DATASET RECORDS START

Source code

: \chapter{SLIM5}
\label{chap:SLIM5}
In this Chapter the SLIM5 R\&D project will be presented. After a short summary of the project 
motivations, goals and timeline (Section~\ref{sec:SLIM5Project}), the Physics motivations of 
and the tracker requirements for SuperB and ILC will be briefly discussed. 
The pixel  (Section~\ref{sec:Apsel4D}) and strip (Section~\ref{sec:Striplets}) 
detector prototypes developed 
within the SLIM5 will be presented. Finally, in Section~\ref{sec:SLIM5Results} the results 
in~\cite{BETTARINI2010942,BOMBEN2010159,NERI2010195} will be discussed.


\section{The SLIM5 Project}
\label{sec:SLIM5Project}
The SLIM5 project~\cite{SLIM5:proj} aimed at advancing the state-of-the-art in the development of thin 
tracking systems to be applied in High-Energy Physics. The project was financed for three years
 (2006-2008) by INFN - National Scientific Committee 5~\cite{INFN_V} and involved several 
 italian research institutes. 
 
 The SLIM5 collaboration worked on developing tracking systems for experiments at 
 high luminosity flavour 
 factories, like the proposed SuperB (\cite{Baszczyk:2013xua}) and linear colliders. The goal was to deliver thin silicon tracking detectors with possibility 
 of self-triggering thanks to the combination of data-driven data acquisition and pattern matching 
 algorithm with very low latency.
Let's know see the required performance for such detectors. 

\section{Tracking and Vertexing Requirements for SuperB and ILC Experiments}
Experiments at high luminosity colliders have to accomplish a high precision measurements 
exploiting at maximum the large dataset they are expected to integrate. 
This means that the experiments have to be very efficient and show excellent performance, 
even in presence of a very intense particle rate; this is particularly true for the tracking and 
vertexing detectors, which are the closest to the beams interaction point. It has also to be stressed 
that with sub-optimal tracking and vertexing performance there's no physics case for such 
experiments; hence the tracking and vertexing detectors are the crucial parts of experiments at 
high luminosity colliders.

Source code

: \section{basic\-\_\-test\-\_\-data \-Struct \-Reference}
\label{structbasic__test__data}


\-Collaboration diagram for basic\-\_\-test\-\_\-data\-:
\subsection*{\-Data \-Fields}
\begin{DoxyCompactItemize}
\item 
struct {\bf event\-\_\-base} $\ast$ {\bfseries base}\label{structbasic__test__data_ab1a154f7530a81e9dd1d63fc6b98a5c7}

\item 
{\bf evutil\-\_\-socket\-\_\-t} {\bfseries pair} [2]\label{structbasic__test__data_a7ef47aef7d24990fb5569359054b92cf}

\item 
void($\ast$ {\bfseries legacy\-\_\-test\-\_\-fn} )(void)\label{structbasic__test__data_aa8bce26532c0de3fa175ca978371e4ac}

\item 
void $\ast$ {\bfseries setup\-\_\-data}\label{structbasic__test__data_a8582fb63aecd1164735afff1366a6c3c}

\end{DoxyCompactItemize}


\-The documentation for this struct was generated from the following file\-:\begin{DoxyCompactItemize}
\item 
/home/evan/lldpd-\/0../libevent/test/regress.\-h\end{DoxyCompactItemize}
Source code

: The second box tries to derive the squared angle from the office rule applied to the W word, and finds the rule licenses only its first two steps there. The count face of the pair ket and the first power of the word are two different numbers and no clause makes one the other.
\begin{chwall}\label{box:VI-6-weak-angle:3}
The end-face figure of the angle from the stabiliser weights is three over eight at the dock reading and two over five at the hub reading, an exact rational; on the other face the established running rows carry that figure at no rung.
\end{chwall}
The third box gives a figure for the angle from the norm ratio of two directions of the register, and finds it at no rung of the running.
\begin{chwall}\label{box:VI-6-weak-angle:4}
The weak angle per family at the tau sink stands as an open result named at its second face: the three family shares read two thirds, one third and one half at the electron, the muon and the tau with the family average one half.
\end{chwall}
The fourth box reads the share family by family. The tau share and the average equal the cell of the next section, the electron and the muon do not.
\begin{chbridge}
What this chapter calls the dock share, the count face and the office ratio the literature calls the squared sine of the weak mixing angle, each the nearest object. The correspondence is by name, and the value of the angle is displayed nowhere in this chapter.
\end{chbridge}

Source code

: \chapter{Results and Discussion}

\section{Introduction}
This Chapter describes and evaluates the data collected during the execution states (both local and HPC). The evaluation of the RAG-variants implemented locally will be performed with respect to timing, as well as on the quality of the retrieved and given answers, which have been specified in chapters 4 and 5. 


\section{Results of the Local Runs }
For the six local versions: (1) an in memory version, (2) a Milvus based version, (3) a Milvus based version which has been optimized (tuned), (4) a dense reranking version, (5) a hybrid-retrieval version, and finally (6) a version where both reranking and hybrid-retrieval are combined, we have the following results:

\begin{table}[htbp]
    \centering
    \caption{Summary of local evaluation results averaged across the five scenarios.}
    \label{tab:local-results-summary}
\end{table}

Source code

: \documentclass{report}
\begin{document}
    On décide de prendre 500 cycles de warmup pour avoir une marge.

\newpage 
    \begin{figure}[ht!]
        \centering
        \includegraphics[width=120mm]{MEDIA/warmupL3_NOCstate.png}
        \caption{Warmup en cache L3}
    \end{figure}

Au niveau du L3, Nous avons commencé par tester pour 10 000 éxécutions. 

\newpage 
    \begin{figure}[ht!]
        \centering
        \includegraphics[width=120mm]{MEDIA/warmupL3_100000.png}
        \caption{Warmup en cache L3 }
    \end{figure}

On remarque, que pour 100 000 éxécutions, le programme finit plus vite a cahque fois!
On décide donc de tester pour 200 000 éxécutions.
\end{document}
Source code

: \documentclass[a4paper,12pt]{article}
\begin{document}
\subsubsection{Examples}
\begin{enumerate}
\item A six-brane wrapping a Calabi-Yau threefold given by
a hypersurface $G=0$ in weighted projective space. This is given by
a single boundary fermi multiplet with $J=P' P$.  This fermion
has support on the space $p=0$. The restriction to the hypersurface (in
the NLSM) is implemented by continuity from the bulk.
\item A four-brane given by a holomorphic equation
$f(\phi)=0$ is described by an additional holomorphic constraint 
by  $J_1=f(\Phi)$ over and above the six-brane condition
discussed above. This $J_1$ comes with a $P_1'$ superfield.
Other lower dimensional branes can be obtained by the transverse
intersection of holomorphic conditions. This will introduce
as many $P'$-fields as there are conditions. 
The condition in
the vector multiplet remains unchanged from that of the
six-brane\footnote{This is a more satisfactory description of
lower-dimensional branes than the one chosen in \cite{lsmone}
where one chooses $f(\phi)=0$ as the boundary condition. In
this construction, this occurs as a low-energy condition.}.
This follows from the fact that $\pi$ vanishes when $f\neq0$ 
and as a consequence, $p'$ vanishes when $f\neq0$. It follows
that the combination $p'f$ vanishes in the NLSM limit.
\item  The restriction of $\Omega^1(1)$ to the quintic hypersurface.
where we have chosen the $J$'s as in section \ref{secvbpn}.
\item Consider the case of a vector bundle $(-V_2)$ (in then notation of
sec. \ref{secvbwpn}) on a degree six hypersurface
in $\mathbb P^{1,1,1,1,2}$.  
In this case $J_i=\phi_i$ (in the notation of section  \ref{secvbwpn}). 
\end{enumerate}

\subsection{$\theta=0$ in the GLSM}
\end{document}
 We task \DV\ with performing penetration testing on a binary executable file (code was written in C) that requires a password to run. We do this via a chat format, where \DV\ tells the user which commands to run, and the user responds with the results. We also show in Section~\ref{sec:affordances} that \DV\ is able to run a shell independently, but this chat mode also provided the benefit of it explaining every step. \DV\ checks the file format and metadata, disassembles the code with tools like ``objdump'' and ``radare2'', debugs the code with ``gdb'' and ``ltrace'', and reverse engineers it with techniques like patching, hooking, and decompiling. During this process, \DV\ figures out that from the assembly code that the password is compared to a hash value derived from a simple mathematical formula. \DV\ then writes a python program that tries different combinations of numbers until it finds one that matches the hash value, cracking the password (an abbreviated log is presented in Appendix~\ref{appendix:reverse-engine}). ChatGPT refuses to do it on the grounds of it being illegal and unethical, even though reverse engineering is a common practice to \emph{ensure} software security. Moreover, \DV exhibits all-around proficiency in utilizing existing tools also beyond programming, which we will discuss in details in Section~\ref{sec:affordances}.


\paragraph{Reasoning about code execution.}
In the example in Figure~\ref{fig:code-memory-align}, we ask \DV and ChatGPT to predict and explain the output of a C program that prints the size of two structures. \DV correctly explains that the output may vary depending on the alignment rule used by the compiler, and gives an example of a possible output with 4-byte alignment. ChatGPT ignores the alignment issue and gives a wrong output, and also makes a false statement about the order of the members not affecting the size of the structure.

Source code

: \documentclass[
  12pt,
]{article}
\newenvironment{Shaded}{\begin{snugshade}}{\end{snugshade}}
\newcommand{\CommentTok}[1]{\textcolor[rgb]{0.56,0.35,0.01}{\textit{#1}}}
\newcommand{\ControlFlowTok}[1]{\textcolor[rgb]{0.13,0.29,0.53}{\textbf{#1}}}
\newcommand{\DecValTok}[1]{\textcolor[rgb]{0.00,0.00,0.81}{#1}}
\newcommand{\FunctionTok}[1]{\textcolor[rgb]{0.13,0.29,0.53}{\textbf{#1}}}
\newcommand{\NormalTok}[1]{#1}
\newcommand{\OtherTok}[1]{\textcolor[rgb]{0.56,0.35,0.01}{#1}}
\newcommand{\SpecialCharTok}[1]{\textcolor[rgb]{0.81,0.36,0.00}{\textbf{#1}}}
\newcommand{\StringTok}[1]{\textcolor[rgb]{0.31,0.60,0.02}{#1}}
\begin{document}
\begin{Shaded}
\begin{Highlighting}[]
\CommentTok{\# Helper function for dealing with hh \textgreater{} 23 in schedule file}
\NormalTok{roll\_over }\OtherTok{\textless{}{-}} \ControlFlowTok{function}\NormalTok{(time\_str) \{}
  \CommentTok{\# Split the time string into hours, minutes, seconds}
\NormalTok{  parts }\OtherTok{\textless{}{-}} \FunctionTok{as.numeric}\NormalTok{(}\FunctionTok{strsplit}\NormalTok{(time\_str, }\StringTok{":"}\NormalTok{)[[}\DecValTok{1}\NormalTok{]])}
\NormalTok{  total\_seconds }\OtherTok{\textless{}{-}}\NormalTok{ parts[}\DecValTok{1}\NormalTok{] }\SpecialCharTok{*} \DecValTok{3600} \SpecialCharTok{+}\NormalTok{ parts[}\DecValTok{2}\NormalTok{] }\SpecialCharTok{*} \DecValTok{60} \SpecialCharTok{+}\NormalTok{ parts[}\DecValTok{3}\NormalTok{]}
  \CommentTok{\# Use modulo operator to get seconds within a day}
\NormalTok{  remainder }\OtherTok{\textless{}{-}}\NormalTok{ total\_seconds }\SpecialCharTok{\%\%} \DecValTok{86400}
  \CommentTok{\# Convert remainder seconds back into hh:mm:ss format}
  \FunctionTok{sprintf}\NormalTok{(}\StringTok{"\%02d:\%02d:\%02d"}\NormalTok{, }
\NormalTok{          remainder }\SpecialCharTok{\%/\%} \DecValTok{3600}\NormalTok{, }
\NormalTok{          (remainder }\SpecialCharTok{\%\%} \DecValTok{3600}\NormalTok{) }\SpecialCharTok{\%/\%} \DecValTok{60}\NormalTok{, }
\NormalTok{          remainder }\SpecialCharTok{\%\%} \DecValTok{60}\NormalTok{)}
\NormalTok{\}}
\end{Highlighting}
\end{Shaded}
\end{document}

DATASET RECORDS END

• [TASK STATEMENT]:
Up to and including the line that contains "detector prototypes developed", output the records above exactly, beginning with their first line.

• [RESULT]:
Source code

: \chapter{SLIM5}
\label{chap:SLIM5}
In this Chapter the SLIM5 R\&D project will be presented. After a short summary of the project 
motivations, goals and timeline (Section~\ref{sec:SLIM5Project}), the Physics motivations of 
and the tracker requirements for SuperB and ILC will be briefly discussed. 
The pixel  (Section~\ref{sec:Apsel4D}) and strip (Section~\ref{sec:Striplets}) 
detector prototypes developed 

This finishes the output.